==== Data for the task ====
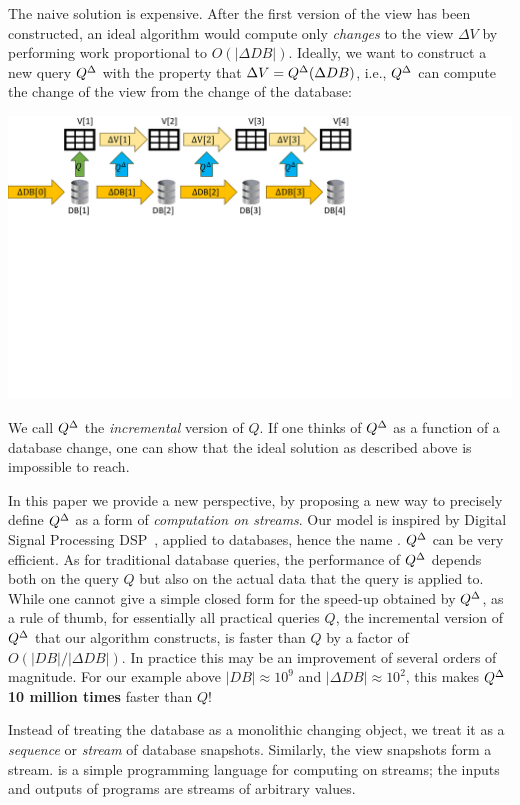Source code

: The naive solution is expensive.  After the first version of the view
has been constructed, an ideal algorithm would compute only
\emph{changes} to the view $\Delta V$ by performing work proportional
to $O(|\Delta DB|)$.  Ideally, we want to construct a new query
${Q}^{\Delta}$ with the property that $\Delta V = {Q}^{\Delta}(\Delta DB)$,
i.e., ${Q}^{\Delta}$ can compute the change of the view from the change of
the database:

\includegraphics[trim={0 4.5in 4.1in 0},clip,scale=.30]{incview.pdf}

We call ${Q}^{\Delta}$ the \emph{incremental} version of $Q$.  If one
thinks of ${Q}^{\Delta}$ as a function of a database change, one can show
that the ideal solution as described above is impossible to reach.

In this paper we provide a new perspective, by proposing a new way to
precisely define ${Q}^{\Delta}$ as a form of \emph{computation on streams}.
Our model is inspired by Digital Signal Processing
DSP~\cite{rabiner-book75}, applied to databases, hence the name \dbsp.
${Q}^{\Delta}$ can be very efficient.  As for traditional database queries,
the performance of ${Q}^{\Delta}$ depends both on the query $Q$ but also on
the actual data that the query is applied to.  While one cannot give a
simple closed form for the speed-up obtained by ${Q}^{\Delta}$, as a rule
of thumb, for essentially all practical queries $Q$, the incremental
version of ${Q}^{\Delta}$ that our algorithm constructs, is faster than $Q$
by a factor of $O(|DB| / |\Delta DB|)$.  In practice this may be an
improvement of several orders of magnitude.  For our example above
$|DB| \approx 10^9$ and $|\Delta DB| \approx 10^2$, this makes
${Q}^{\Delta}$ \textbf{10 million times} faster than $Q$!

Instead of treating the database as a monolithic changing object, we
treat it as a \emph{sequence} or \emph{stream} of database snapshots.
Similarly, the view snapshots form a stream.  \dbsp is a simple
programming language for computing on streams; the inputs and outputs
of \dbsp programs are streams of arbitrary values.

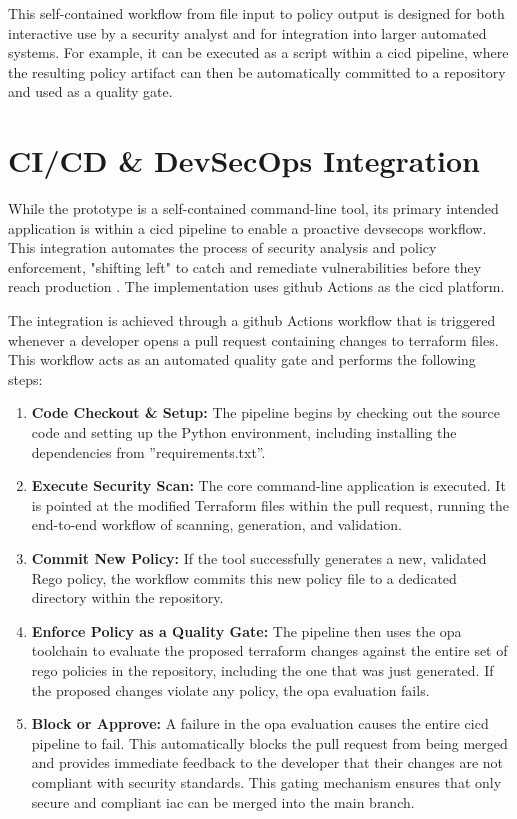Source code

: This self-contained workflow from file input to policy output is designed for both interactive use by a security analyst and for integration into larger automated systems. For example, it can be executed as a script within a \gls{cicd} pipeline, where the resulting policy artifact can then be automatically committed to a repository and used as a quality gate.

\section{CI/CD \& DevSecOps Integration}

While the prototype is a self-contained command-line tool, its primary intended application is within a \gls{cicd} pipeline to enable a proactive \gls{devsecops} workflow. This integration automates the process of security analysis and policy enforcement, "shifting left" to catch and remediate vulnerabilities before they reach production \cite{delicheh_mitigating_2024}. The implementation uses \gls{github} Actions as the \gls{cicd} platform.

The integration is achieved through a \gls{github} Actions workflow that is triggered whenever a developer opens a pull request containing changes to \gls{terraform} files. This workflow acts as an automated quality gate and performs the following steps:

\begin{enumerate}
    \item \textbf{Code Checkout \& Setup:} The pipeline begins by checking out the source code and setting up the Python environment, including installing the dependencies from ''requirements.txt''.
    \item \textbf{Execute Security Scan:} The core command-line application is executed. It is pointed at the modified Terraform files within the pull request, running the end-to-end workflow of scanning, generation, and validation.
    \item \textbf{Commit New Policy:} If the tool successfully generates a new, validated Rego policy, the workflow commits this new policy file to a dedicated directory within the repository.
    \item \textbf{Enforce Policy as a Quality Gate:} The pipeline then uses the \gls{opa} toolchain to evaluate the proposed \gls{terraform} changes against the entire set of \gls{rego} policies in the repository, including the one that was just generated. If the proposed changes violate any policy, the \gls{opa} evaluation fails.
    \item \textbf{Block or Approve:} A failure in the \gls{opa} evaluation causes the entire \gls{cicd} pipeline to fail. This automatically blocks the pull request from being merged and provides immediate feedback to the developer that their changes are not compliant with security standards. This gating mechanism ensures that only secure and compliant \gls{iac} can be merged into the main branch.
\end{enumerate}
====
--- The problem ---
Only lines containing the string "queries" are needed. Pull each of them out of the records above.

--- Expected answer ---
${Q}^{\Delta}$ can be very efficient.  As for traditional database queries,
of thumb, for essentially all practical queries $Q$, the incremental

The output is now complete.